Description of the task:
Every record below is to be retyped exactly.

Entries supplied:
# # # # # # #

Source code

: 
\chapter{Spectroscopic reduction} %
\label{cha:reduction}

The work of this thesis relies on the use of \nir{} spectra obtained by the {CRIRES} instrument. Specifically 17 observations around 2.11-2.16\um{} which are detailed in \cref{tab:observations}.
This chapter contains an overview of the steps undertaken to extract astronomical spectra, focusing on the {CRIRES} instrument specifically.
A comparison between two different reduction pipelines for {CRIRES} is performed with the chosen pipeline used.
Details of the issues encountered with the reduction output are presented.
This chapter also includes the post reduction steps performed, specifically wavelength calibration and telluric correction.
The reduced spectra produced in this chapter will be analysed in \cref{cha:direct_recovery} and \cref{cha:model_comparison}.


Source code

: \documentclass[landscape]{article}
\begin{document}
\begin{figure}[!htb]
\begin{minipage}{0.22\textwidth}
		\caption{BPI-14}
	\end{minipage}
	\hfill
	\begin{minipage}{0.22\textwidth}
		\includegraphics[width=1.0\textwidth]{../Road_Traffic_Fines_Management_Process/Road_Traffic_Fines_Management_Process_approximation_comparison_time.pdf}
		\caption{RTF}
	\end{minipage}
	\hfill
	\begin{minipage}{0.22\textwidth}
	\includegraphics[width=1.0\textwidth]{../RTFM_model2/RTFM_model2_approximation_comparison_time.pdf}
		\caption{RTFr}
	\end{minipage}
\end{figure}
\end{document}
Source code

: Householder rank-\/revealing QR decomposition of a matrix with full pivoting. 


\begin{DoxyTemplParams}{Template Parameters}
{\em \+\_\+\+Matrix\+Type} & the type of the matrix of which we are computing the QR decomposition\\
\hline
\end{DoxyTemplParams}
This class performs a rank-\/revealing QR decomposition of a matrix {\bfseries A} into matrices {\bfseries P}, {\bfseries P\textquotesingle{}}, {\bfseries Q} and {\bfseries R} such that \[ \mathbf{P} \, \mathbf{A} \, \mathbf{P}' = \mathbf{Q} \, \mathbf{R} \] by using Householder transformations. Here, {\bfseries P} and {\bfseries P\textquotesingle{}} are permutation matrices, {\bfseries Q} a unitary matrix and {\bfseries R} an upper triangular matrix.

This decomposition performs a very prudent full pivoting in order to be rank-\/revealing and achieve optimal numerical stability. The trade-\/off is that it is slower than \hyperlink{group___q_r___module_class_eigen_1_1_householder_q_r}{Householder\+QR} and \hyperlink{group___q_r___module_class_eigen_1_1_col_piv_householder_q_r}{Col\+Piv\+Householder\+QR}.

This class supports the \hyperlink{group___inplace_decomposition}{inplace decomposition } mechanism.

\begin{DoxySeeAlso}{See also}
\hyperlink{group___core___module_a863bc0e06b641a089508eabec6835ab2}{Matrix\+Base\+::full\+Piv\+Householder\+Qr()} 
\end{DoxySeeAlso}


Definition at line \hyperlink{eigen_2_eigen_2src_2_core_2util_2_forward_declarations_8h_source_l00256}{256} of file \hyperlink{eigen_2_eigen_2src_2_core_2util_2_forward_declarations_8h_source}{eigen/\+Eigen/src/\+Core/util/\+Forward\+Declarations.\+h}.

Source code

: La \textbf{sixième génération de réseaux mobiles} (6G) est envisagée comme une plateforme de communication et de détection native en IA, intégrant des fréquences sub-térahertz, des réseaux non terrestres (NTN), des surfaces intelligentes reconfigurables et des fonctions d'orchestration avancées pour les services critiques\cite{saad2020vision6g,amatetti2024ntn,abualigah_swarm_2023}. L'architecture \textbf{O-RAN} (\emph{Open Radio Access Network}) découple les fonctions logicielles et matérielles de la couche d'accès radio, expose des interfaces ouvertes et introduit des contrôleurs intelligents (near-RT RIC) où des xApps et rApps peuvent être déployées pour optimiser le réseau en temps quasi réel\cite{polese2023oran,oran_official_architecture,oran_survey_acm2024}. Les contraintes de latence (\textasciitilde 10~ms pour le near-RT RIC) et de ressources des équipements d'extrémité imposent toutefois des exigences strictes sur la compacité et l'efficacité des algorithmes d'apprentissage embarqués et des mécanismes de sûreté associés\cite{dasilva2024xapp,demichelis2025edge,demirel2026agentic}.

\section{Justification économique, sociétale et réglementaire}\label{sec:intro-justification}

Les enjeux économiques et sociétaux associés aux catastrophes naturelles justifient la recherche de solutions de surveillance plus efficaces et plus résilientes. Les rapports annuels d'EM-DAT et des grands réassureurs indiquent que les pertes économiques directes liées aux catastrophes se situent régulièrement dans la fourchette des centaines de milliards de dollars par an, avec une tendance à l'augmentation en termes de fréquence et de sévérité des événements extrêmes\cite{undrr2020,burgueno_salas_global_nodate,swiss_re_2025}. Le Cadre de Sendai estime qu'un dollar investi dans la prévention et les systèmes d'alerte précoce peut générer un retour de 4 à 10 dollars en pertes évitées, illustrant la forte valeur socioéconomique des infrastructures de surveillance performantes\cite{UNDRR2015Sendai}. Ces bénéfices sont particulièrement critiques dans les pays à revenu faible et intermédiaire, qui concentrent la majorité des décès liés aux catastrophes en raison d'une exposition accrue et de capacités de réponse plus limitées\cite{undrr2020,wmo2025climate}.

# # # # # # #

Response to this exercise:
Source code

: 
\chapter{Spectroscopic reduction} %
\label{cha:reduction}

The work of this thesis relies on the use of \nir{} spectra obtained by the {CRIRES} instrument. Specifically 17 observations around 2.11-2.16\um{} which are detailed in \cref{tab:observations}.
This chapter contains an overview of the steps undertaken to extract astronomical spectra, focusing on the {CRIRES} instrument specifically.
A comparison between two different reduction pipelines for {CRIRES} is performed with the chosen pipeline used.
Details of the issues encountered with the reduction output are presented.
This chapter also includes the post reduction steps performed, specifically wavelength calibration and telluric correction.
The reduced spectra produced in this chapter will be analysed in \cref{cha:direct_recovery} and \cref{cha:model_comparison}.


Source code

: \documentclass[landscape]{article}
\begin{document}
\begin{figure}[!htb]
\begin{minipage}{0.22\textwidth}
		\caption{BPI-14}
	\end{minipage}
	\hfill
	\begin{minipage}{0.22\textwidth}
		\includegraphics[width=1.0\textwidth]{../Road_Traffic_Fines_Management_Process/Road_Traffic_Fines_Management_Process_approximation_comparison_time.pdf}
		\caption{RTF}
	\end{minipage}
	\hfill
	\begin{minipage}{0.22\textwidth}
	\includegraphics[width=1.0\textwidth]{../RTFM_model2/RTFM_model2_approximation_comparison_time.pdf}
		\caption{RTFr}
	\end{minipage}
\end{figure}
\end{document}
Source code

: Householder rank-\/revealing QR decomposition of a matrix with full pivoting. 


\begin{DoxyTemplParams}{Template Parameters}
{\em \+\_\+\+Matrix\+Type} & the type of the matrix of which we are computing the QR decomposition\\
\hline
\end{DoxyTemplParams}
This class performs a rank-\/revealing QR decomposition of a matrix {\bfseries A} into matrices {\bfseries P}, {\bfseries P\textquotesingle{}}, {\bfseries Q} and {\bfseries R} such that \[ \mathbf{P} \, \mathbf{A} \, \mathbf{P}' = \mathbf{Q} \, \mathbf{R} \] by using Householder transformations. Here, {\bfseries P} and {\bfseries P\textquotesingle{}} are permutation matrices, {\bfseries Q} a unitary matrix and {\bfseries R} an upper triangular matrix.

This decomposition performs a very prudent full pivoting in order to be rank-\/revealing and achieve optimal numerical stability. The trade-\/off is that it is slower than \hyperlink{group___q_r___module_class_eigen_1_1_householder_q_r}{Householder\+QR} and \hyperlink{group___q_r___module_class_eigen_1_1_col_piv_householder_q_r}{Col\+Piv\+Householder\+QR}.

This class supports the \hyperlink{group___inplace_decomposition}{inplace decomposition } mechanism.

\begin{DoxySeeAlso}{See also}
\hyperlink{group___core___module_a863bc0e06b641a089508eabec6835ab2}{Matrix\+Base\+::full\+Piv\+Householder\+Qr()} 
\end{DoxySeeAlso}


Definition at line \hyperlink{eigen_2_eigen_2src_2_core_2util_2_forward_declarations_8h_source_l00256}{256} of file \hyperlink{eigen_2_eigen_2src_2_core_2util_2_forward_declarations_8h_source}{eigen/\+Eigen/src/\+Core/util/\+Forward\+Declarations.\+h}.

Source code

: La \textbf{sixième génération de réseaux mobiles} (6G) est envisagée comme une plateforme de communication et de détection native en IA, intégrant des fréquences sub-térahertz, des réseaux non terrestres (NTN), des surfaces intelligentes reconfigurables et des fonctions d'orchestration avancées pour les services critiques\cite{saad2020vision6g,amatetti2024ntn,abualigah_swarm_2023}. L'architecture \textbf{O-RAN} (\emph{Open Radio Access Network}) découple les fonctions logicielles et matérielles de la couche d'accès radio, expose des interfaces ouvertes et introduit des contrôleurs intelligents (near-RT RIC) où des xApps et rApps peuvent être déployées pour optimiser le réseau en temps quasi réel\cite{polese2023oran,oran_official_architecture,oran_survey_acm2024}. Les contraintes de latence (\textasciitilde 10~ms pour le near-RT RIC) et de ressources des équipements d'extrémité imposent toutefois des exigences strictes sur la compacité et l'efficacité des algorithmes d'apprentissage embarqués et des mécanismes de sûreté associés\cite{dasilva2024xapp,demichelis2025edge,demirel2026agentic}.

\section{Justification économique, sociétale et réglementaire}\label{sec:intro-justification}

Les enjeux économiques et sociétaux associés aux catastrophes naturelles justifient la recherche de solutions de surveillance plus efficaces et plus résilientes. Les rapports annuels d'EM-DAT et des grands réassureurs indiquent que les pertes économiques directes liées aux catastrophes se situent régulièrement dans la fourchette des centaines de milliards de dollars par an, avec une tendance à l'augmentation en termes de fréquence et de sévérité des événements extrêmes\cite{undrr2020,burgueno_salas_global_nodate,swiss_re_2025}. Le Cadre de Sendai estime qu'un dollar investi dans la prévention et les systèmes d'alerte précoce peut générer un retour de 4 à 10 dollars en pertes évitées, illustrant la forte valeur socioéconomique des infrastructures de surveillance performantes\cite{UNDRR2015Sendai}. Ces bénéfices sont particulièrement critiques dans les pays à revenu faible et intermédiaire, qui concentrent la majorité des décès liés aux catastrophes en raison d'une exposition accrue et de capacités de réponse plus limitées\cite{undrr2020,wmo2025climate}.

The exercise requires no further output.